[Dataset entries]
[Start of Attachment]

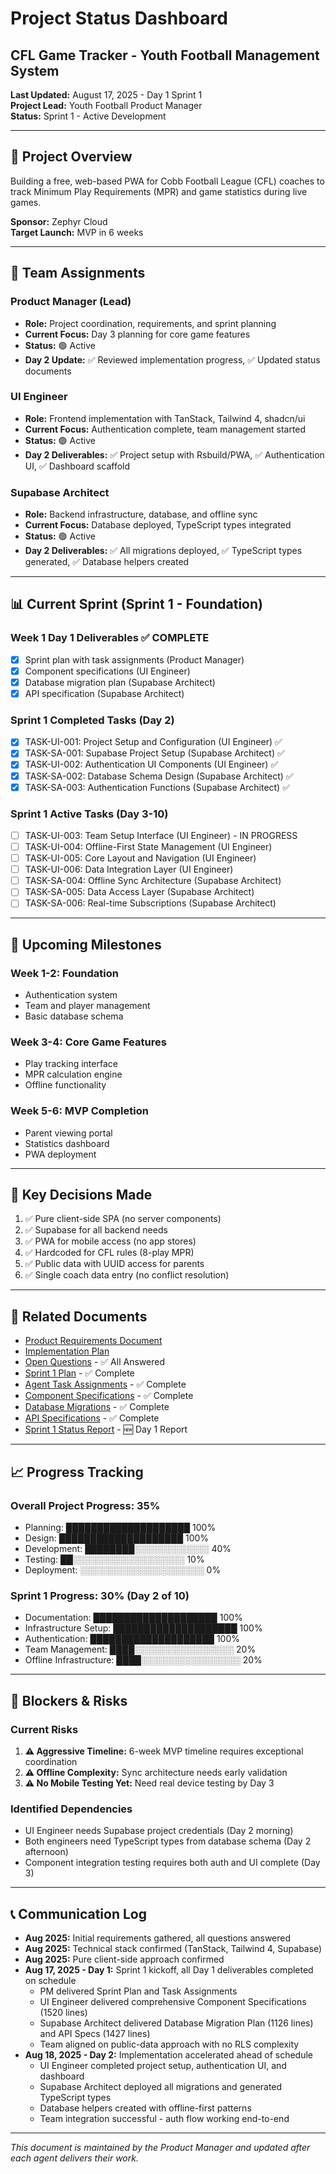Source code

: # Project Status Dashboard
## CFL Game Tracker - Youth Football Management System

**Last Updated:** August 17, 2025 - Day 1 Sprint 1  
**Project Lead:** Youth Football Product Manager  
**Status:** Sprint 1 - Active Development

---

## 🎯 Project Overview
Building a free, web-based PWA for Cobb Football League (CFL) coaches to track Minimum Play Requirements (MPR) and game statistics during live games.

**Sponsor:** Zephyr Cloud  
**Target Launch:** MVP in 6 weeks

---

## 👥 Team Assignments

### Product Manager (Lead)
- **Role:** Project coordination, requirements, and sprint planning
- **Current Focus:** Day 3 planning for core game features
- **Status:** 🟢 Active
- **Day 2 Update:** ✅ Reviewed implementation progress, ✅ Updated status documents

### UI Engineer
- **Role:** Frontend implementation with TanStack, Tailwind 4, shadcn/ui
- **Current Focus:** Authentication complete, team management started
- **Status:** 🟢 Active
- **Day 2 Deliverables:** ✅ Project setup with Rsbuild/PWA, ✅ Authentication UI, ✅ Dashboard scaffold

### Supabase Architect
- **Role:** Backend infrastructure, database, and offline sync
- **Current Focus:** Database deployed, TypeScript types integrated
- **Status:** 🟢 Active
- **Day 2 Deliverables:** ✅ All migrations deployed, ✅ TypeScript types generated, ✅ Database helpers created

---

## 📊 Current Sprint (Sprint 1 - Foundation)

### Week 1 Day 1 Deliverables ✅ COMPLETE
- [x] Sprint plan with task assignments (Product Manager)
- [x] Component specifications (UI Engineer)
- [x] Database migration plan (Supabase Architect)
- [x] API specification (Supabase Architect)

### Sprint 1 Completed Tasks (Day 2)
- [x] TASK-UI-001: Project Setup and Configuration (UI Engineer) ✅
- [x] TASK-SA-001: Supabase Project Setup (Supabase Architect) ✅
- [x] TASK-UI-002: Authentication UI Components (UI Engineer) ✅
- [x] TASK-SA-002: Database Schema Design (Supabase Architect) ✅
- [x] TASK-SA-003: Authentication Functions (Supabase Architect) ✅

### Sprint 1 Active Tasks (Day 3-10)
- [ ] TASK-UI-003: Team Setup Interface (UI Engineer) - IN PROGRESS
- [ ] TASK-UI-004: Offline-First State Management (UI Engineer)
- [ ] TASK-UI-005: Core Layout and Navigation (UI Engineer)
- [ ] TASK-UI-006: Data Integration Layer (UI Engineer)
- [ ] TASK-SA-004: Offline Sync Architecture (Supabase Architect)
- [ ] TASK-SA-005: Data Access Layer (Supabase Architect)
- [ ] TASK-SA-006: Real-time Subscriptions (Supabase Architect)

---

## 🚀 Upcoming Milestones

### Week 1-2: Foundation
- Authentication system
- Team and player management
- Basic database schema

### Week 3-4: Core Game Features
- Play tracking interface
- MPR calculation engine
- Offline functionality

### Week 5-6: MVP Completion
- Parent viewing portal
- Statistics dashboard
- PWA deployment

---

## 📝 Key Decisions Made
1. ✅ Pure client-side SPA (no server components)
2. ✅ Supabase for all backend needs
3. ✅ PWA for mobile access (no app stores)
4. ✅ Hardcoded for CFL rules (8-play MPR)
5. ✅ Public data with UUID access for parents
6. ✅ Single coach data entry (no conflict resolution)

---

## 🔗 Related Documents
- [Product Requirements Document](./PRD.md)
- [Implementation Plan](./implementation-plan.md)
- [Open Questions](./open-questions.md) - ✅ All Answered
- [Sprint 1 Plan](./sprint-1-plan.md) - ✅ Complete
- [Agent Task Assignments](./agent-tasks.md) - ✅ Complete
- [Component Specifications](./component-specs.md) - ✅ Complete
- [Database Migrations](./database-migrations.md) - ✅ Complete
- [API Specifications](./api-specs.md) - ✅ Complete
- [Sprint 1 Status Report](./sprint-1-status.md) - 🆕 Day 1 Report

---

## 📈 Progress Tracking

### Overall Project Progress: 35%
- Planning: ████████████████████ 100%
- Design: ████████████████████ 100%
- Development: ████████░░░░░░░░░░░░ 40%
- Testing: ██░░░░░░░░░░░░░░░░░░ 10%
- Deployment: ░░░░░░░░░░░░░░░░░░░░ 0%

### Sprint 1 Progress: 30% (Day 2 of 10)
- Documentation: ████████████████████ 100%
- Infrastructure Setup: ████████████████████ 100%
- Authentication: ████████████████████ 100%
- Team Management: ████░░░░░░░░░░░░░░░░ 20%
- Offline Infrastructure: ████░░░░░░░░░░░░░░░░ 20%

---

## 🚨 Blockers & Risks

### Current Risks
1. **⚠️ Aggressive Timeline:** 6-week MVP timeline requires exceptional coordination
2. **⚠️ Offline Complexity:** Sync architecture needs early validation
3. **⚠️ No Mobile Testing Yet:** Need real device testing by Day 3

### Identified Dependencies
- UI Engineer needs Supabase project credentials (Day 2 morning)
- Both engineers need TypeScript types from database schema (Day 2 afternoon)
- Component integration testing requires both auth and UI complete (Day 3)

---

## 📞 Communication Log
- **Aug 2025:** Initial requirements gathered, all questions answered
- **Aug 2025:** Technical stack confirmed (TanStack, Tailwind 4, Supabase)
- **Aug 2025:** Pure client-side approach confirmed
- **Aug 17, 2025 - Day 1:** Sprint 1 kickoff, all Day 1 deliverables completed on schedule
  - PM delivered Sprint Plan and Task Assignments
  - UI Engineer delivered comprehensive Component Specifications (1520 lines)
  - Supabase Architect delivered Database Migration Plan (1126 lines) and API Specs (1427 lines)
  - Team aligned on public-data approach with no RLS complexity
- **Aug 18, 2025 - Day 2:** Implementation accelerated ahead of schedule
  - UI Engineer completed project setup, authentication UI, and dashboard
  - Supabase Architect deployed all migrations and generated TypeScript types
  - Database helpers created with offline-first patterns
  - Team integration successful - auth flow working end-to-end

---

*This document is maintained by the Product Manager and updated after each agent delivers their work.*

[End of Attachment]

Through the line containing "### Sprint 1 Active Tasks (Day 3-10)" and no further, restate the data above word for word from its first line, leaving out pictures.

Source code

: # Project Status Dashboard
## CFL Game Tracker - Youth Football Management System

**Last Updated:** August 17, 2025 - Day 1 Sprint 1  
**Project Lead:** Youth Football Product Manager  
**Status:** Sprint 1 - Active Development

---

## 🎯 Project Overview
Building a free, web-based PWA for Cobb Football League (CFL) coaches to track Minimum Play Requirements (MPR) and game statistics during live games.

**Sponsor:** Zephyr Cloud  
**Target Launch:** MVP in 6 weeks

---

## 👥 Team Assignments

### Product Manager (Lead)
- **Role:** Project coordination, requirements, and sprint planning
- **Current Focus:** Day 3 planning for core game features
- **Status:** 🟢 Active
- **Day 2 Update:** ✅ Reviewed implementation progress, ✅ Updated status documents

### UI Engineer
- **Role:** Frontend implementation with TanStack, Tailwind 4, shadcn/ui
- **Current Focus:** Authentication complete, team management started
- **Status:** 🟢 Active
- **Day 2 Deliverables:** ✅ Project setup with Rsbuild/PWA, ✅ Authentication UI, ✅ Dashboard scaffold

### Supabase Architect
- **Role:** Backend infrastructure, database, and offline sync
- **Current Focus:** Database deployed, TypeScript types integrated
- **Status:** 🟢 Active
- **Day 2 Deliverables:** ✅ All migrations deployed, ✅ TypeScript types generated, ✅ Database helpers created

---

## 📊 Current Sprint (Sprint 1 - Foundation)

### Week 1 Day 1 Deliverables ✅ COMPLETE
- [x] Sprint plan with task assignments (Product Manager)
- [x] Component specifications (UI Engineer)
- [x] Database migration plan (Supabase Architect)
- [x] API specification (Supabase Architect)

### Sprint 1 Completed Tasks (Day 2)
- [x] TASK-UI-001: Project Setup and Configuration (UI Engineer) ✅
- [x] TASK-SA-001: Supabase Project Setup (Supabase Architect) ✅
- [x] TASK-UI-002: Authentication UI Components (UI Engineer) ✅
- [x] TASK-SA-002: Database Schema Design (Supabase Architect) ✅
- [x] TASK-SA-003: Authentication Functions (Supabase Architect) ✅

### Sprint 1 Active Tasks (Day 3-10)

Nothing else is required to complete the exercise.